Companies or employers dealing with employees or contractors need to minimise the risks of infringement action by employees or contractors about moral rights in works created by them during employment or work.

An employer will not infringe the moral rights of an employee if the employee gives consent. Section 195 AWA of the Copyright Act provides that consent may be given by an employee in relation to all acts or omissions by the employer (whether before or after the consent) and in relation to all works created. There must be a written consent and will be invalid if it was obtained under duress or because of misleading and deceptive statements.

An employer may seek an employment contract that contains similar wording to overcome any problems:

As to moral rights retained by the employee in relation to such works, the employee ratifies and consents to any and all acts or omissions (whether before or after the consent is given) by the employer for such moral rights and agrees not to assert any moral rights for the works, for so long as the moral rights shall subsist.

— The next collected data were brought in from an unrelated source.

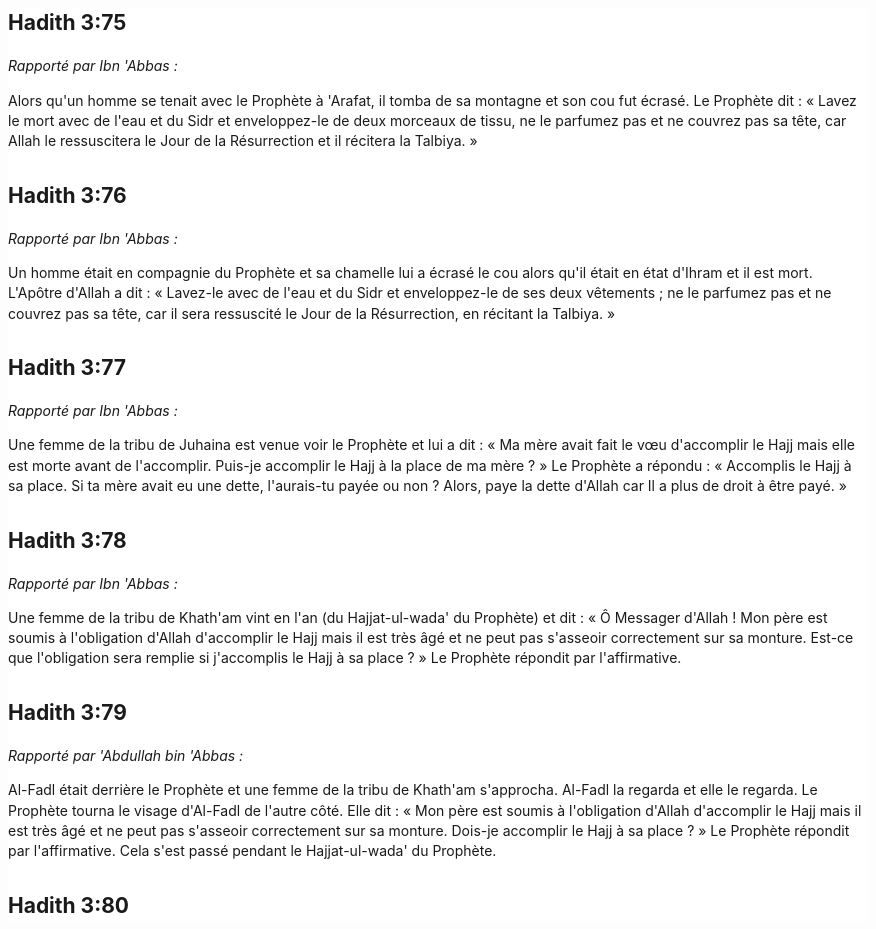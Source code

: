 
## Hadith 3:75

_Rapporté par Ibn 'Abbas :_

Alors qu'un homme se tenait avec le Prophète à 'Arafat, il tomba de sa montagne et son cou fut écrasé. Le Prophète dit : « Lavez le mort avec de l'eau et du Sidr et enveloppez-le de deux morceaux de tissu, ne le parfumez pas et ne couvrez pas sa tête, car Allah le ressuscitera le Jour de la Résurrection et il récitera la Talbiya. »


## Hadith 3:76

_Rapporté par Ibn 'Abbas :_

Un homme était en compagnie du Prophète et sa chamelle lui a écrasé le cou alors qu'il était en état d'Ihram et il est mort. L'Apôtre d'Allah a dit : « Lavez-le avec de l'eau et du Sidr et enveloppez-le de ses deux vêtements ; ne le parfumez pas et ne couvrez pas sa tête, car il sera ressuscité le Jour de la Résurrection, en récitant la Talbiya. »


## Hadith 3:77

_Rapporté par Ibn 'Abbas :_

Une femme de la tribu de Juhaina est venue voir le Prophète et lui a dit : « Ma mère avait fait le vœu d'accomplir le Hajj mais elle est morte avant de l'accomplir. Puis-je accomplir le Hajj à la place de ma mère ? » Le Prophète a répondu : « Accomplis le Hajj à sa place. Si ta mère avait eu une dette, l'aurais-tu payée ou non ? Alors, paye la dette d'Allah car Il a plus de droit à être payé. »


## Hadith 3:78

_Rapporté par Ibn 'Abbas :_

Une femme de la tribu de Khath'am vint en l'an (du Hajjat-ul-wada' du Prophète) et dit : « Ô Messager d'Allah ! Mon père est soumis à l'obligation d'Allah d'accomplir le Hajj mais il est très âgé et ne peut pas s'asseoir correctement sur sa monture. Est-ce que l'obligation sera remplie si j'accomplis le Hajj à sa place ? » Le Prophète répondit par l'affirmative.


## Hadith 3:79

_Rapporté par 'Abdullah bin 'Abbas :_

Al-Fadl était derrière le Prophète et une femme de la tribu de Khath'am s'approcha. Al-Fadl la regarda et elle le regarda. Le Prophète tourna le visage d'Al-Fadl de l'autre côté. Elle dit : « Mon père est soumis à l'obligation d'Allah d'accomplir le Hajj mais il est très âgé et ne peut pas s'asseoir correctement sur sa monture. Dois-je accomplir le Hajj à sa place ? » Le Prophète répondit par l'affirmative. Cela s'est passé pendant le Hajjat-ul-wada' du Prophète.


## Hadith 3:80

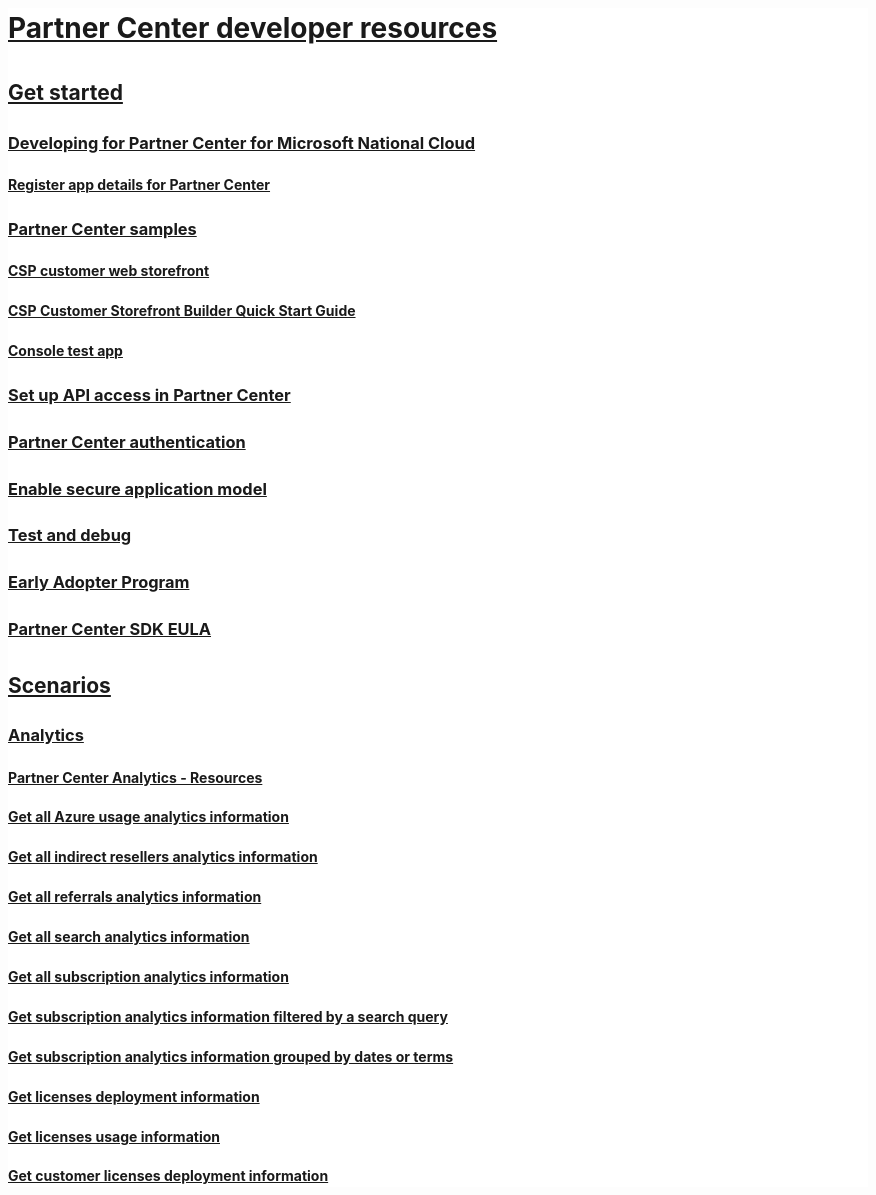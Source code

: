 # [Partner Center developer resources](index.md)
## [Get started](get-started.md)
### [Developing for Partner Center for Microsoft National Cloud](developing-for-partner-center-for-microsoft-national-cloud.md)
#### [Register app details for Partner Center](create-apps-for-partner-center-for-microsoft-national-clouds.md)
### [Partner Center samples](partner-center-samples.md)
#### [CSP customer web storefront](csp-customer-web-storefront.md)
#### [CSP Customer Storefront Builder Quick Start Guide](csp-customer-storefront-builder-quick-start-guide-.md)
#### [Console test app](console-test-app.md)
### [Set up API access in Partner Center](set-up-api-access-in-partner-center.md)
### [Partner Center authentication](partner-center-authentication.md)
### [Enable secure application model](enable-secure-app-model.md)
### [Test and debug](test-and-debug.md) 
### [Early Adopter Program](early-adopter-program.md) 
### [Partner Center SDK EULA](EULA-Partner-Center-SDK.md)
## [Scenarios](scenarios.md)
### [Analytics](usage-analytics.md)
#### [Partner Center Analytics - Resources](partner-center-analytics-resources.md)
#### [Get all Azure usage analytics information](get-all-azure-usage-analytics.md)
#### [Get all indirect resellers analytics information](get-all-indirect-resellers-analytics.md)
#### [Get all referrals analytics information](get-all-referrals-analytics.md)
#### [Get all search analytics information](get-all-search-analytics.md)
#### [Get all subscription analytics information](get-all-subscription-analytics.md)  
#### [Get subscription analytics information filtered by a search query](get-subscription-analytics-by-search-query.md)  
#### [Get subscription analytics information grouped by dates or terms](get-subscription-analytics-grouped-by-dates-or-terms.md)  
#### [Get licenses deployment information](get-licenses-deployment-information.md)
#### [Get licenses usage information](get-licenses-usage-information.md)
#### [Get customer licenses deployment information](get-customer-licenses-deployment-information.md)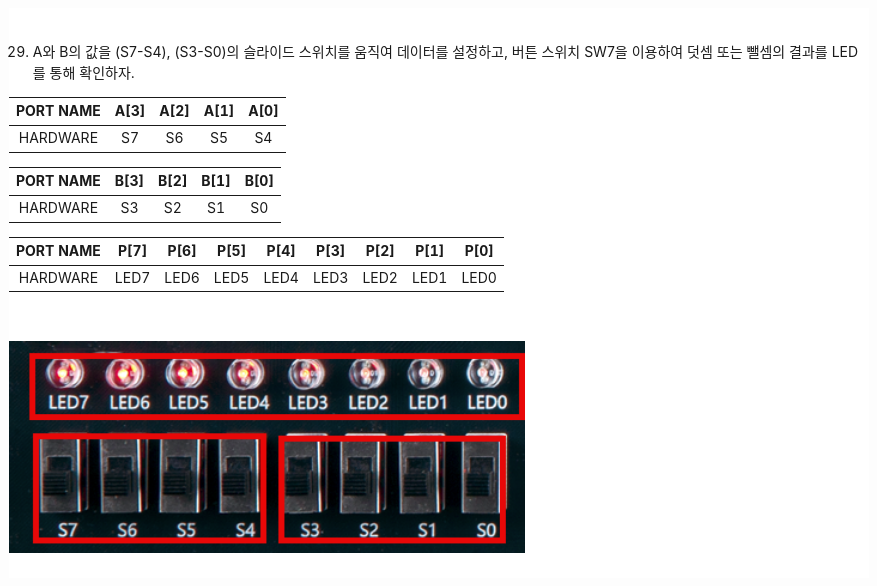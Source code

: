 <br>

29. A와 B의 값을 (S7-S4), (S3-S0)의 슬라이드 스위치를 움직여 데이터를 설정하고, 버튼 스위치 SW7을 이용하여 덧셈 또는 뺄셈의 결과를 LED를 통해 확인하자.

|PORT NAME|A[3]|A[2]|A[1]|A[0]|
|:-:|:-:|:-:|:-:|:-:|
|HARDWARE|S7|S6|S5|S4|

|PORT NAME|B[3]|B[2]|B[1]|B[0]|
|:-:|:-:|:-:|:-:|:-:|
|HARDWARE|S3|S2|S1|S0|

|PORT NAME|P[7]|P[6]|P[5]|P[4]|P[3]|P[2]|P[1]|P[0]|
|:-:|:-:|:-:|:-:|:-:|:-:|:-:|:-:|:-:|
|HARDWARE|LED7|LED6|LED5|LED4|LED3|LED2|LED1|LED0|


<br>

<img src="./pds/sact-mult.png" alt="scmp4_t-cmp4_" style="width: 60%;"><br><br>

The consent shall operate and bind the heirs and assigns of the Employee for so long as the moral right is retained after the Employee’s death. Moral rights last for the same time as copyright protection (50 years after the author’s death) and will be administered by legal representatives after their death.

In Australia, unlike other jurisdictions, the author cannot waive their moral rights but merely consent to acts that may otherwise infringe upon their moral rights.

The situation differs in relation to contractors as opposed to employees. Whilst comprehensive consents may be obtained from employees, any consent obtained from contractors must specify acts or omissions, of the class or types of acts or omissions being consent to and consent must relate to specific work existing at the time or a description of the works.

As to the moral rights of the contractor in relation to operating manuals, technical methods, reports, maps and layouts, correspondences and memos, computer programs and web page designed, created or prepared by the contractor, which are produced during the term of the contract and as a result of work performed for the customer, the contractor ratifies and consents to any and all alterations, modifications and adaptations, including significant distortion of works, the publication, reproduction and distribution of such works at the discretion of the employer and without disclosure of the author. The Contractor agrees not to assert any moral rights with respect to the acts and omissions as described above.

In addition, a contractor agreement should require the contractor to obtain consents from its employees and a warranty or indemnity provision to safe guard its client if there are no consents.

The Contractor will obtain the necessary consents from its employees to any or all acts and omissions that may be taken to with respect to the moral rights in relation to works produced, created, or prepared by the employee in connection with the contract.

In the event that the Contractor fails to obtain the necessary consents, the Contractor will warrant to assist and undertake all necessary acts and to indemnify the employer against all claims against it arising from the omission.

In protecting the employer, or even the author, it is important to understand the nature of their transaction with contractors, since the acts and omissions and the description of works must be specific for contractors.


Behan Legal advises and assists clients on these important issues. For an appointment, call 03 9646 0344 .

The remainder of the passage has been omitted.